Not sure what happened last night, but there are four mini bikes outside and some guy is wearing my shirt passed out in the breakfast nook. Won't be telling the grand kids about this one.
you kept running across the street. everytime you made it across successfully you took something off. can't believe there were no cops around...
oh thats it?
Omg. Budweiser tramp-stamp sighting @ Wal-mart. Best tattoo EVAR.
I'm 99% sure that for 3 hours I thought you were British. We must smoke that again.
found POGS while I was cleaning my room this morning. Definitely bringing them back to school to turn into a drinking game.

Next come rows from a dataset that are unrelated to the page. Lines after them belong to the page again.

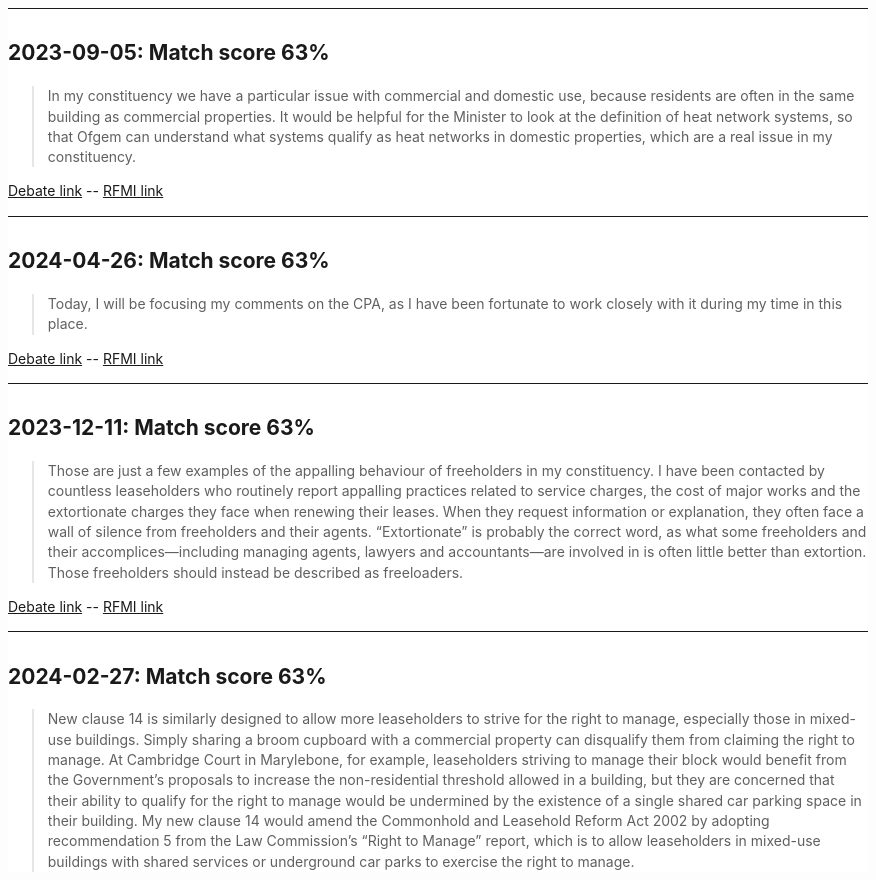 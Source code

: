 
---



## 2023-09-05: Match score 63%

>In my constituency we have a particular issue with commercial and domestic use, because residents are often in the same building as commercial properties. It would be helpful for the Minister to look at the definition of heat network systems, so that Ofgem can understand what systems qualify as heat networks in domestic properties, which are a real issue in my constituency.

[Debate link](https://www.theyworkforyou.com/debates/?id=2023-09-05c.278.0)  --  [RFMI link](https://www.theyworkforyou.com/mp/25817/register)


---



## 2024-04-26: Match score 63%

>Today, I will be focusing my comments on the CPA, as I have been fortunate to work closely with it during my time in this place.

[Debate link](https://www.theyworkforyou.com/debates/?id=2024-04-26a.1225.0)  --  [RFMI link](https://www.theyworkforyou.com/mp/25817/register)


---



## 2023-12-11: Match score 63%

>Those are just a few examples of the appalling behaviour of freeholders in my constituency. I have been contacted by countless leaseholders who routinely report appalling practices related to service charges, the cost of major works and the extortionate charges they face when renewing their leases. When they request information or explanation, they often face a wall of silence from freeholders and their agents. “Extortionate” is probably the correct word, as what some freeholders and their accomplices—including managing agents, lawyers and accountants—are involved in is often little better than extortion. Those freeholders should instead be described as freeloaders.

[Debate link](https://www.theyworkforyou.com/debates/?id=2023-12-11c.695.0)  --  [RFMI link](https://www.theyworkforyou.com/mp/25817/register)


---



## 2024-02-27: Match score 63%

>New clause 14 is similarly designed to allow more leaseholders to strive for the right to manage, especially those in mixed-use buildings. Simply sharing a broom cupboard with a commercial property can disqualify them from claiming the right to manage. At Cambridge Court in Marylebone, for example, leaseholders striving to manage their block would benefit from the Government’s proposals to increase the non-residential threshold allowed  in a building, but they are concerned that their ability to qualify for the right to manage would be undermined by the existence of a single shared car parking space in their building. My new clause 14 would amend the Commonhold and Leasehold Reform Act 2002 by adopting recommendation 5 from the Law Commission’s “Right to Manage” report, which is to allow leaseholders in mixed-use buildings with shared services or underground car parks to exercise the right to manage.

she just threw a smoke bomb in an elevator and ran down 9 flights of stairs to see it at the bottom.
I just sat there and watched paula deen's face melt for an hour.
I am ina trunk. Iam in a trunnnnnjkk. I hope its yours. Oh manomanomano. Thids better be your trunk
I mean it's not my fault he had a floor mat that read "put out or get out". What was I supposed to do?
Yea he doesn't really know about any of this yet but my game plan is to keep wowing him with my vagina and cooking skills. It's up too future me to handle the rest.
Sweet. Warning: i have been drinking at work since 4. Plan accordingly.
Well, that now makes it the 4th girlfriend in a row to cheat on me. I don't even care anymore...I'll date a prostitute and not even worry.
He's thawing a cheesecake on his stomach. We're that high.
I almost got decked by a guy who looked like Mr. Clean. How was your night?
I know. I know. He'll be weekday dick.